Here's an example flow, you can save it to a python file and run:

from distributed import LocalCluster
from prefect import flow
from prefect.context import FlowRunContext
from prefect.runtime import flow_run
from prefect_dask.task_runners import DaskTaskRunner

class MyLocalCluster(LocalCluster):
    def __init__(self, **kwargs):
        # Here I'd like to set the name of the cluster to be equal to the name of the flow
        # But I don't know how to access the flow run name from here. All contexts are None.
        assert FlowRunContext.get() is None
        assert flow_run.name is None

        name = "i_want_this_to_be_the_flow_run_name"
        super().__init__(name=name, n_workers=1, **kwargs)

@flow(task_runner=DaskTaskRunner(cluster_class=MyLocalCluster))
def my_flow():
    print("Hello world!")

if __name__ == "__main__":
    my_flow()
ashtuchkin commented 1 year ago

Note the cluster constructor is called in _start function of the DaskTaskRunner, that's why I'm referring to it in the description. This issue is not specific to DaskTaskRunner.

cicdw commented 1 year ago

You should try that same code with prefect.runtime.flow_run.name

ashtuchkin commented 1 year ago

I'm doing this in the code above, it's None:

from prefect.runtime import flow_run
# ...
       assert flow_run.name is None
cicdw commented 1 year ago

Ah I missed that; ok I know what's going on but I'm not sure what the best way to proceed is yet. Your task runner is being initialized when you define your flow, before any run exists. The run is created (and the name set) when you call the flow in your main block. If this flow was being run via a deployment, your code would work because the run would have been created prior to loading the file.

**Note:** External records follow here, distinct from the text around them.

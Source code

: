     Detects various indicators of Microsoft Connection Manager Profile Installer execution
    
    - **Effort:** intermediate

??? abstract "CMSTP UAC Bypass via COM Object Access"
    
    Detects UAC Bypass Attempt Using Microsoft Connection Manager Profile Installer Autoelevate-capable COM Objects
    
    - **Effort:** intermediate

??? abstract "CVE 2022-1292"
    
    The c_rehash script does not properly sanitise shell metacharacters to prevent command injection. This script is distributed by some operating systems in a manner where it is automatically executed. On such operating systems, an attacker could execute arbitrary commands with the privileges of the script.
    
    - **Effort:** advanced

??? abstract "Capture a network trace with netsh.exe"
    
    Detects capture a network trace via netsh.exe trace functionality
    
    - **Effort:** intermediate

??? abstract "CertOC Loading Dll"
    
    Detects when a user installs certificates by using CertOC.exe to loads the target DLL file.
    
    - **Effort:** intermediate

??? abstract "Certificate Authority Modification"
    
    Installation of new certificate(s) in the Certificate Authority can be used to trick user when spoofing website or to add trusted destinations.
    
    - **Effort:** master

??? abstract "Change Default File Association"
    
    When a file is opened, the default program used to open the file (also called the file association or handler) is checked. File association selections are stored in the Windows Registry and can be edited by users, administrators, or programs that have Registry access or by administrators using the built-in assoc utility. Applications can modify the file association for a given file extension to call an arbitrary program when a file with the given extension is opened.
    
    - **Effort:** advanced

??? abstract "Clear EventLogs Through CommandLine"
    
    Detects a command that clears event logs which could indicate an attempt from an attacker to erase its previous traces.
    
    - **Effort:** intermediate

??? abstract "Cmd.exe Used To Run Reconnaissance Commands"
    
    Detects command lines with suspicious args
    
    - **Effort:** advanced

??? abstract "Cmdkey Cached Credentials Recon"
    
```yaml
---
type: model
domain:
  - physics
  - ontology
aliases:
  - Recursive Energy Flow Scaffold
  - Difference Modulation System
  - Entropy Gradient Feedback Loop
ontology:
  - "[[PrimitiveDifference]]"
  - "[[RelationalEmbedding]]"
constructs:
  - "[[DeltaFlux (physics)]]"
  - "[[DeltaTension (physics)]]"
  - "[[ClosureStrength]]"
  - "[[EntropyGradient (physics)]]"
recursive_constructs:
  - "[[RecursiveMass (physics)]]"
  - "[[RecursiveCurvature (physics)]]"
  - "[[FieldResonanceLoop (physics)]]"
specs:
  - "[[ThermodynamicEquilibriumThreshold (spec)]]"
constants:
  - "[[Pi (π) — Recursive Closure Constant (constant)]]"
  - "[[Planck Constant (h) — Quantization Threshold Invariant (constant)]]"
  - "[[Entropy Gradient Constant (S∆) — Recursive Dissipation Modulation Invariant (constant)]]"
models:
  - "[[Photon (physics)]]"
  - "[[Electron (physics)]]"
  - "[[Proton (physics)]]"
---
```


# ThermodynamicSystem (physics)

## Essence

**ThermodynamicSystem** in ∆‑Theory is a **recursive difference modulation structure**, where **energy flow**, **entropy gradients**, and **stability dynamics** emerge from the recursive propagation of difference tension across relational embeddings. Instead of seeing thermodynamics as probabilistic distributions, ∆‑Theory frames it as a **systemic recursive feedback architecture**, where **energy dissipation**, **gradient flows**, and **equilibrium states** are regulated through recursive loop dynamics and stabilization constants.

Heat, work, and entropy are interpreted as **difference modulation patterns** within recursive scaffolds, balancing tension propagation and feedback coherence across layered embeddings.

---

ashtuchkin commented 1 year ago

AFAIK it's going through the following stages:

  1. Task Runner instance is constructed (initialized) when we define the flow (in @flow decorator or before that).
  2. Task Runner is started (it's "start()" method is called) when the flow_run is already created, in the begin_flow_run function. In the example above, it's at this point DaskTaskRunner creates MyLocalCluster and this is where it would be nice to have the flow run available. Note, at this point FlowRunContext is either None if it's a regular flow, or it still contains parent flow's context if it's a subflow.
  3. FlowRunContext for the current flow is set later, in the orchestrate_flow_run function.

So the ask is to propagate the current flow_run into the TaskRunner.start() function, not into task runner constructor (as the flow_run is not available at that time).

zzstoatzz commented 8 months ago

hi @ashtuchkin - as mentioned above, prefect.runtime.flow_run.name will work if you are running this flow from a deployment (via a worker or a flow that you serve) but does not if you are calling my_flow yourself in the main block because, as you mention, the flow run does not yet exist at the time you call it.

So if you are in a situation where you calling the flow yourself, how does something like this work for you?

from prefect import task, flow
from prefect_dask import DaskTaskRunner

@task
def foo():
    pass

@flow
def my_flow(some_param: str):
    foo.submit()

def get_flow_run_name_from_parameters(parameters: dict) -> str:
    """any transform you need to produce a meaningful name from the params"""
    return f"some-name-{parameters['some_param']}"

if __name__ == "__main__":
    parameters = {"some_param": "foo-value"}

    flow_run_name = get_flow_run_name_from_parameters(parameters)

    my_new_flow = my_flow.with_options(
        flow_run_name=flow_run_name,
        task_runner=DaskTaskRunner(
            cluster_kwargs=dict(name=flow_run_name)
        )
    )

    my_new_flow(**parameters)

where I am producing a flow_run_name from the parameters (optional, you could of course hard code this or set it however you want) and then setting that value as the name of the cluster via cluster_kwargs.

ashtuchkin commented 8 months ago

I guess it could work, but it's pretty verbose and we'd need to implement 2 places where we set the cluster name to support the deployment mode.. We have more than a dozen flows, so putting this boilerplate into each one of them is not great. My hope was to create a reusable TaskRunner class that can be used directly and would work for both deployment mode and local mode.